Fashion industry professionals unsatisfied, film at eleven

Just spotted this review of the fashion on display in The Devil Wears Prada. As Ruth La Ferla (isn't that the name of a show on Univision?) reports, fashionistas who have seen advance screenings of the movie give it low marks for verisimilitude and understanding of the industry it purports to depict/satirize. Apparently, hold your breath, a Hollywood movie doesn't present the fashion industry in a manner that meets with the approval of those in the industry, and the New York Times has a story about it before the movie even appears.

Like I (or anyone) should care. First off, the movie is (as I understand) something of a satirical take on the fashion industry, so it should surprise no one that its presentation indulges in caricature or excess. Second, nothing short of hagiographic boot-licking adulation ever satisfies the mandarins of the fashion industry, so their opinion is a poor signal regardless. Beyond all that, however, is the most important point: Hollywood so rarely gets anything "right" as the most knowledgeable would recognize it that it shouldn't be news that another movie is about to be released that arguably fails to conform to reality. Are we now to be treated to a story saying that the Strangers With Candy movie, also opening this week, doesn't accurately reflect the modern high school? Perhaps the Miami Vice movie will bear little resemblance to actual police work? Next, they'll be telling me Pirates of the Caribbean is a misleading depiction of life at sea.

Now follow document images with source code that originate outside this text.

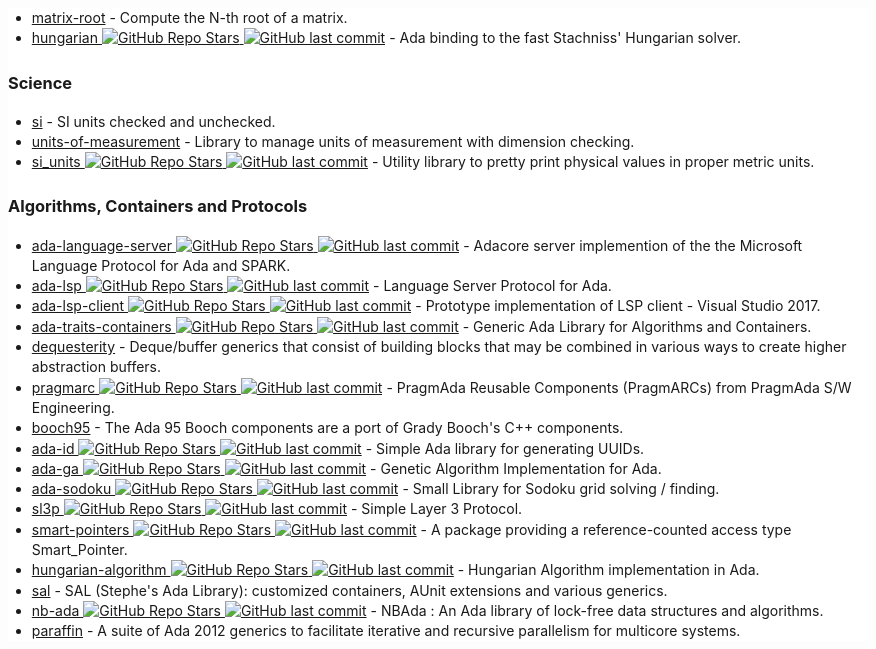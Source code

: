 - [matrix-root](https://gitlab.com/mockturtle/matrix-root) - Compute the N-th root of a matrix.
- [hungarian ![GitHub Repo Stars](https://img.shields.io/github/stars/mosteo/hungarian) ![GitHub last commit](https://img.shields.io/github/last-commit/mosteo/hungarian)](https://github.com/mosteo/hungarian) - Ada binding to the fast Stachniss' Hungarian solver.

### Science
- [si](http://archive.adaic.com/tools/CKWG/Dimension/SI.html) - SI units checked and unchecked.
- [units-of-measurement](http://www.dmitry-kazakov.de/ada/units.htm) - Library to manage units of measurement with dimension checking.
- [si_units ![GitHub Repo Stars](https://img.shields.io/github/stars/HeisenbugLtd/si_units) ![GitHub last commit](https://img.shields.io/github/last-commit/HeisenbugLtd/si_units)](https://github.com/HeisenbugLtd/si_units) - Utility library to pretty print physical values in proper metric units.
 
### Algorithms, Containers and Protocols
- [ada-language-server ![GitHub Repo Stars](https://img.shields.io/github/stars/AdaCore/ada_language_server) ![GitHub last commit](https://img.shields.io/github/last-commit/AdaCore/ada_language_server)](https://github.com/AdaCore/ada_language_server) - Adacore server implemention of the the Microsoft Language Protocol for Ada and SPARK.
- [ada-lsp ![GitHub Repo Stars](https://img.shields.io/github/stars/reznikmm/ada-lsp) ![GitHub last commit](https://img.shields.io/github/last-commit/reznikmm/ada-lsp)](https://github.com/reznikmm/ada-lsp) - Language Server Protocol for Ada.
- [ada-lsp-client ![GitHub Repo Stars](https://img.shields.io/github/stars/Alex-Gamper/Ada-LanguageServer) ![GitHub last commit](https://img.shields.io/github/last-commit/Alex-Gamper/Ada-LanguageServer)](https://github.com/Alex-Gamper/Ada-LanguageServer) - Prototype implementation of LSP client - Visual Studio 2017.
- [ada-traits-containers ![GitHub Repo Stars](https://img.shields.io/github/stars/AdaCore/ada-traits-containers) ![GitHub last commit](https://img.shields.io/github/last-commit/AdaCore/ada-traits-containers)](https://github.com/AdaCore/ada-traits-containers) - Generic Ada Library for Algorithms and Containers.
- [dequesterity](https://sourceforge.net/projects/dequesterity/) - Deque/buffer generics that consist of building blocks that may be combined in various ways to create higher abstraction buffers.
- [pragmarc ![GitHub Repo Stars](https://img.shields.io/github/stars/jrcarter/PragmARC) ![GitHub last commit](https://img.shields.io/github/last-commit/jrcarter/PragmARC)](https://github.com/jrcarter/PragmARC) - PragmAda Reusable Components (PragmARCs) from PragmAda S/W Engineering.
- [booch95](https://sourceforge.net/projects/booch95/) - The Ada 95 Booch components are a port of Grady Booch's C++ components.
- [ada-id ![GitHub Repo Stars](https://img.shields.io/github/stars/anthony-arnold/AdaID) ![GitHub last commit](https://img.shields.io/github/last-commit/anthony-arnold/AdaID)](https://github.com/anthony-arnold/AdaID) - Simple Ada library for generating UUIDs.
- [ada-ga ![GitHub Repo Stars](https://img.shields.io/github/stars/frett27/Ada-GA) ![GitHub last commit](https://img.shields.io/github/last-commit/frett27/Ada-GA)](https://github.com/frett27/Ada-GA) - Genetic Algorithm Implementation for Ada.
- [ada-sodoku ![GitHub Repo Stars](https://img.shields.io/github/stars/frett27/Ada-Sodoku) ![GitHub last commit](https://img.shields.io/github/last-commit/frett27/Ada-Sodoku)](https://github.com/frett27/Ada-Sodoku) - Small Library for Sodoku grid solving / finding.
- [sl3p ![GitHub Repo Stars](https://img.shields.io/github/stars/jklmnn/sl3p) ![GitHub last commit](https://img.shields.io/github/last-commit/jklmnn/sl3p)](https://github.com/jklmnn/sl3p) - Simple Layer 3 Protocol.
- [smart-pointers ![GitHub Repo Stars](https://img.shields.io/github/stars/alire-project/smart_pointers) ![GitHub last commit](https://img.shields.io/github/last-commit/alire-project/smart_pointers)](https://github.com/alire-project/smart_pointers) - A package providing a reference-counted access type Smart_Pointer.
- [hungarian-algorithm ![GitHub Repo Stars](https://img.shields.io/github/stars/fastrgv/HungarianAlgorithm) ![GitHub last commit](https://img.shields.io/github/last-commit/fastrgv/HungarianAlgorithm)](https://github.com/fastrgv/HungarianAlgorithm) - Hungarian Algorithm implementation in Ada.
- [sal](https://web.archive.org/web/20240525031005/https://www.stephe-leake.org/ada/sal.html) - SAL (Stephe's Ada Library): customized containers, AUnit extensions and various generics.
- [nb-ada ![GitHub Repo Stars](https://img.shields.io/github/stars/andgi/NBAda) ![GitHub last commit](https://img.shields.io/github/last-commit/andgi/NBAda)](https://github.com/andgi/NBAda) - NBAda : An Ada library of lock-free data structures and algorithms.
- [paraffin](https://sourceforge.net/projects/paraffin/) - A suite of Ada 2012 generics to facilitate iterative and recursive parallelism for multicore systems.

Really, if I had a nickel for every time I saw some appalling distortion of the political or legal process, American history, or math and statistics, I'd be able to give up teaching all that stuff. Frankly, I think it's a tad more important that popular entertainment floats a ton of ignorance about important subjects than whether they get the accessories right on a fashion magazine editor. Unfortunately, fashionistas have little more to do of significance than monitor how they're portrayed in popular entertainment, so we're treated to their opinions.